Il apparaît donc que si le prix acquitté atteignait 50% du coût ce serait déjà une amélioration.
Par ailleurs il faut peut-être limiter l'usage de l'auto, mais cela sera débattu en janvier. ici on a dit qu'il fallait que les politiques soient cohérentes.
Écrit par : Isabelle | mardi, 17 décembre 2013
Un article récent dans Sud Ouest : «Bordeaux : pourquoi, en dix ans, le tram n’a pas détrôné la voiture». «Malgré les centaines de millions d’euros investis, les transports en commun n’ont gagné que 1 point de part modale».
Comme pour les déchets, les transports en commun sont devenus principalement un sujet économique : plus on produit de km - TC, plus on traite de tonnes de déchets, etc, mieux c'est apparemment — surtout pour les entreprises (privées) qui se frottent les mains.
Bref, pour les déplacements de proximité (quelques km), il est temps de siffler la fin du "tout TC".
En moyen de déplacement généralisable à cette échelle, seul le vélo (et la marche à pied) est crédible : économique pour la société, il est aussi favorable au niveau individuel car il permet de faire du porte à porte (comme la voiture).
Les cacahuètes accordées au vélo lors des projets de TC montrent bien qu'il s'agit de 2 usagers distincts de l'espace et de l'argent public — ce qui n'exclue pas qu'il puisse parfois y avoir des intérêts partagés.
Conclusion de l'article : «Il faut passer d’un modèle où on a investi beaucoup d’argent dans les infrastructures à un autre où on met aussi de l’argent dans ce qui favorise la marche, le vélo et les changements de comportement.

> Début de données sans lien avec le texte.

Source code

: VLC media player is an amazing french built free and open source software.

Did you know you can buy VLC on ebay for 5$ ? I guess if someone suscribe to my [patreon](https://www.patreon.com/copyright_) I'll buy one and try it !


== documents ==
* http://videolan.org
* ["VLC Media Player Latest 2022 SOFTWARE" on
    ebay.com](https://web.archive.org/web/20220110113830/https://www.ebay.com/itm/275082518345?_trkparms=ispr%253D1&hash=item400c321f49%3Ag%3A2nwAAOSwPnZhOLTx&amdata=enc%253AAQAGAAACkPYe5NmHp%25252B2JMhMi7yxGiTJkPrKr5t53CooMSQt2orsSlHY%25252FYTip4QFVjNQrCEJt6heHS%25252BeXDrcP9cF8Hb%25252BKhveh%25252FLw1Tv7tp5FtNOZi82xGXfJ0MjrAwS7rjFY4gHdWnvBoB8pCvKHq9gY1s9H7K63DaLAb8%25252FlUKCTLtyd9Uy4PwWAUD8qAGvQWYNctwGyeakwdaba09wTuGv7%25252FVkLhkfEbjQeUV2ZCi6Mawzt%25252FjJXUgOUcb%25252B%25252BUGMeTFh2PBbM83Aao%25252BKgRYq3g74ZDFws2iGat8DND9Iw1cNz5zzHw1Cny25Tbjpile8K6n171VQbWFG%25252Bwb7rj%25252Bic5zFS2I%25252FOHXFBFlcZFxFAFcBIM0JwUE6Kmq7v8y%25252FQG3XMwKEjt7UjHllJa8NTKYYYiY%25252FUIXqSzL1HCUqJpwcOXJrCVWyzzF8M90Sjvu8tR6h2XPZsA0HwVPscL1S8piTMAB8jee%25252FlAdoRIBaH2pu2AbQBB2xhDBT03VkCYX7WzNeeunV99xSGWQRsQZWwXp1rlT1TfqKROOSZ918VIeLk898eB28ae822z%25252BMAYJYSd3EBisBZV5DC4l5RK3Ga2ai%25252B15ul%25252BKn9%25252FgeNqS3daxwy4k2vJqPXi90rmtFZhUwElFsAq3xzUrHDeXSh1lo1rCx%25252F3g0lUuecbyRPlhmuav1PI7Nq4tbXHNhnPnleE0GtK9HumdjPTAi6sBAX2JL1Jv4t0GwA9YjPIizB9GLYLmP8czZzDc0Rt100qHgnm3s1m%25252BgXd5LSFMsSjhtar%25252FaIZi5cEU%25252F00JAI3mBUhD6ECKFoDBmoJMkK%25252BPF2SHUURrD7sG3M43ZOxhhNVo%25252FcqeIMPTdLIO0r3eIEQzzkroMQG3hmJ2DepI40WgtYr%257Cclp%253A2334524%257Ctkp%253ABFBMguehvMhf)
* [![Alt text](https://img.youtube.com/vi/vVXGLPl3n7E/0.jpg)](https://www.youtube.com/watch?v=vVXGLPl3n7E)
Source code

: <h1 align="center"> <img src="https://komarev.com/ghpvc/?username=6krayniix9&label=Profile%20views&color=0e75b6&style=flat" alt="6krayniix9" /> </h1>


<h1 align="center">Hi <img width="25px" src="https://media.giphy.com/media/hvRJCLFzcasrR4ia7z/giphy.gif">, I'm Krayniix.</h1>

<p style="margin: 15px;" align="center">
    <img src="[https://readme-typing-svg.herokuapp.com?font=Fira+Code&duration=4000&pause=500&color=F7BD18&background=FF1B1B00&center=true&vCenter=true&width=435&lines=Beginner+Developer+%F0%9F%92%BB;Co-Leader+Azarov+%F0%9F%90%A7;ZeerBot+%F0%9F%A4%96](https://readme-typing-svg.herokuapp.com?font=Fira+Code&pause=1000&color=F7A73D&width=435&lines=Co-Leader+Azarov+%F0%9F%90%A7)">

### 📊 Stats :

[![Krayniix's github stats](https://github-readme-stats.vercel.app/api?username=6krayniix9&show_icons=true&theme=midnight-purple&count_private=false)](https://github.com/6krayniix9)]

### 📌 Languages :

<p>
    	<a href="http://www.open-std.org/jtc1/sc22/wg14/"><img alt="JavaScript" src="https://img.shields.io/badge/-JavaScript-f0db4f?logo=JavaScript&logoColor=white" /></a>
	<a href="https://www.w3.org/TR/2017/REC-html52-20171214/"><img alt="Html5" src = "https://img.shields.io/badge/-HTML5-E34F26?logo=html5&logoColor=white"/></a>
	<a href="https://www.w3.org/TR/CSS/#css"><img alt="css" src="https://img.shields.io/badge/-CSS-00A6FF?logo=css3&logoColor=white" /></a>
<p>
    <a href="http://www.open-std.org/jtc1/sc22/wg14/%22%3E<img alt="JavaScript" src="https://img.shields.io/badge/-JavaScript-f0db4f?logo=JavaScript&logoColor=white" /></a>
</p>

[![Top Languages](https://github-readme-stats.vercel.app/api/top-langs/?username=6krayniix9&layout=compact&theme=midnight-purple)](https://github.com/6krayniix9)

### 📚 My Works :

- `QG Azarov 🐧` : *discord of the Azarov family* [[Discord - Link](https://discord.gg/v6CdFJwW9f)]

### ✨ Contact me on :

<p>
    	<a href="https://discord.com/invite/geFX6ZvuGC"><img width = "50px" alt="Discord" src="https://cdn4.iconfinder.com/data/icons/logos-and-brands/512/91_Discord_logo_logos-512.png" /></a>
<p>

Chacun doit devenir multimodal, prendre un jour la voiture, un autre le vélo, la marche, les transports en commun. Ce comportement, il faut l’aider à émerger, c’est une autre forme d’investissement ». En clair, rajouter des infrastructures de transport ne suffira pas."
Écrit par : Presto | mardi, 17 décembre 2013
Il ne faut pas adapter le transport à l'urbanisme mais le contraire.